§ **What you have to do**
Determine how many of the lines below include "reading", then respond with that number and no other text.

§ **Dataset extract**
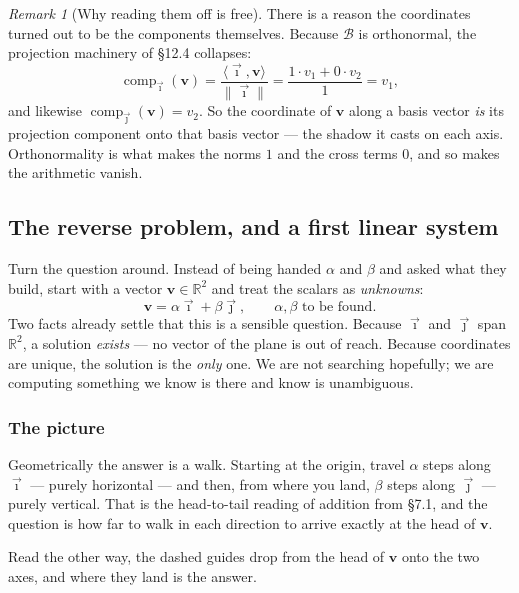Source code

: \documentclass[11pt]{article}
\theoremstyle{definition}
\theoremstyle{remark}
\newtheorem*{rmk}{Remark}
\newcommand{\R}{\mathbb{R}}
\newcommand{\vc}[1]{\mathbf{#1}}
\newcommand{\norm}[1]{\lVert #1\rVert}
\newcommand{\comp}[2]{\operatorname{comp}_{#1}(#2)}
\newcommand{\ivec}{\vec{\imath}}
\newcommand{\jvec}{\vec{\jmath}}
\newcommand{\bas}{\mathcal{B}}
\begin{document}
\begin{rmk}[Why reading them off is free]
There is a reason the coordinates turned out to be the components themselves.
Because $\bas$ is orthonormal, the projection machinery of \S12.4 collapses:
\[
  \comp{\ivec}{\vc{v}}
  = \frac{\langle\ivec,\vc{v}\rangle}{\norm{\ivec}}
  = \frac{1\cdot v_1 + 0\cdot v_2}{1}
  = v_1 ,
\]
and likewise $\comp{\jvec}{\vc{v}}=v_2$. So the coordinate of $\vc{v}$ along a
basis vector \emph{is} its projection component onto that basis vector --- the
shadow it casts on each axis. Orthonormality is what makes the norms $1$ and the
cross terms $0$, and so makes the arithmetic vanish.
\end{rmk}

\subsection{The reverse problem, and a first linear system}
Turn the question around. Instead of being handed $\alpha$ and $\beta$ and
asked what they build, start with a vector $\vc{v}\in\R^{2}$ and treat the
scalars as \emph{unknowns}:
\[
  \vc{v} = \alpha\ivec + \beta\jvec ,
  \qquad \alpha,\beta \text{ to be found.}
\]
Two facts already settle that this is a sensible question. Because $\ivec$ and
$\jvec$ span $\R^{2}$, a solution \emph{exists} --- no vector of the plane is
out of reach. Because coordinates are unique, the solution is the \emph{only}
one. We are not searching hopefully; we are computing something we know is there
and know is unambiguous.

\subsubsection*{The picture}
Geometrically the answer is a walk. Starting at the origin, travel $\alpha$
steps along $\ivec$ --- purely horizontal --- and then, from where you land,
$\beta$ steps along $\jvec$ --- purely vertical. That is the head-to-tail
reading of addition from \S7.1, and the question is how far to walk in each
direction to arrive exactly at the head of $\vc{v}$.

Read the other way, the dashed guides drop from the head of $\vc{v}$ onto the
two axes, and where they land is the answer.
\end{document}
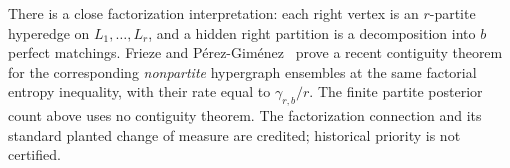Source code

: There is a close factorization interpretation: each right vertex is an
$r$-partite hyperedge on $L_1,\ldots,L_r$, and a hidden right partition
is a decomposition into $b$ perfect matchings. Frieze and
P\'erez-Gim\'enez~\cite{FriezePerez} prove a recent contiguity theorem
for the corresponding \emph{nonpartite} hypergraph ensembles at the
same factorial entropy inequality, with their rate equal to
$\gamma_{r,b}/r$. The finite partite posterior count above uses no
contiguity theorem. The factorization connection and its standard
planted change of measure are credited; historical priority is not
certified.

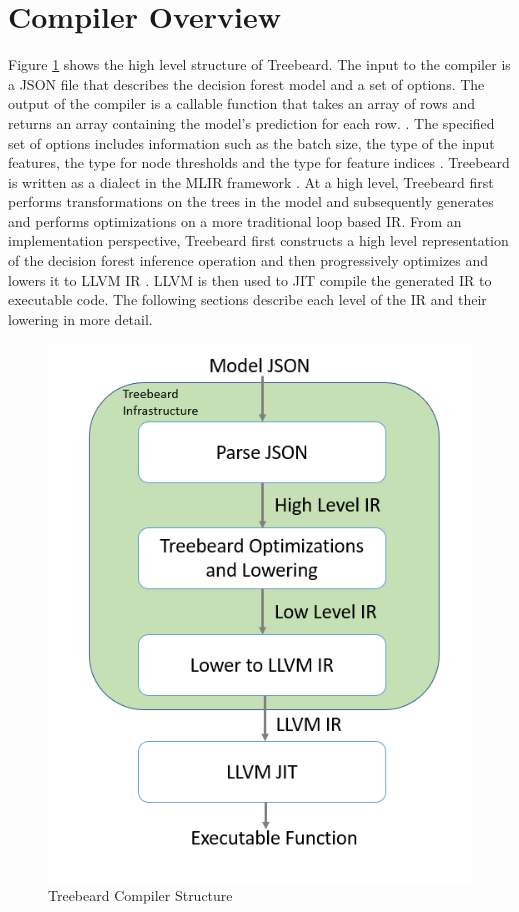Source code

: \section{Compiler Overview}
Figure \ref{Fig:CompilerStructure} shows the high level structure of Treebeard. The input to the compiler is a JSON file that describes the decision forest model and a set of options. The output of the compiler is a callable function that takes an array of rows and returns an array containing the model's prediction for each row. . The specified set of options includes information such as the batch size, the type of the input features, the type for node thresholds and the type for feature indices . Treebeard is written as a dialect in the MLIR framework \cite{MLIR}. At a high level, Treebeard first performs transformations on the trees in the model and subsequently generates and performs optimizations on a more traditional loop based IR. From an implementation perspective, Treebeard first constructs a high level representation of the decision forest inference operation and then progressively optimizes and lowers it to LLVM IR \cite{LLVM}. LLVM is then used to JIT compile the generated IR to executable code. The following sections describe each level of the IR and their lowering in more detail.

\begin{figure}
  \centering
  \includegraphics[scale = 0.3]{figures/CompilerStructure.PNG}
  \caption{Treebeard Compiler Structure}
  \label{Fig:CompilerStructure}
\end{figure}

§ **Written reply**
2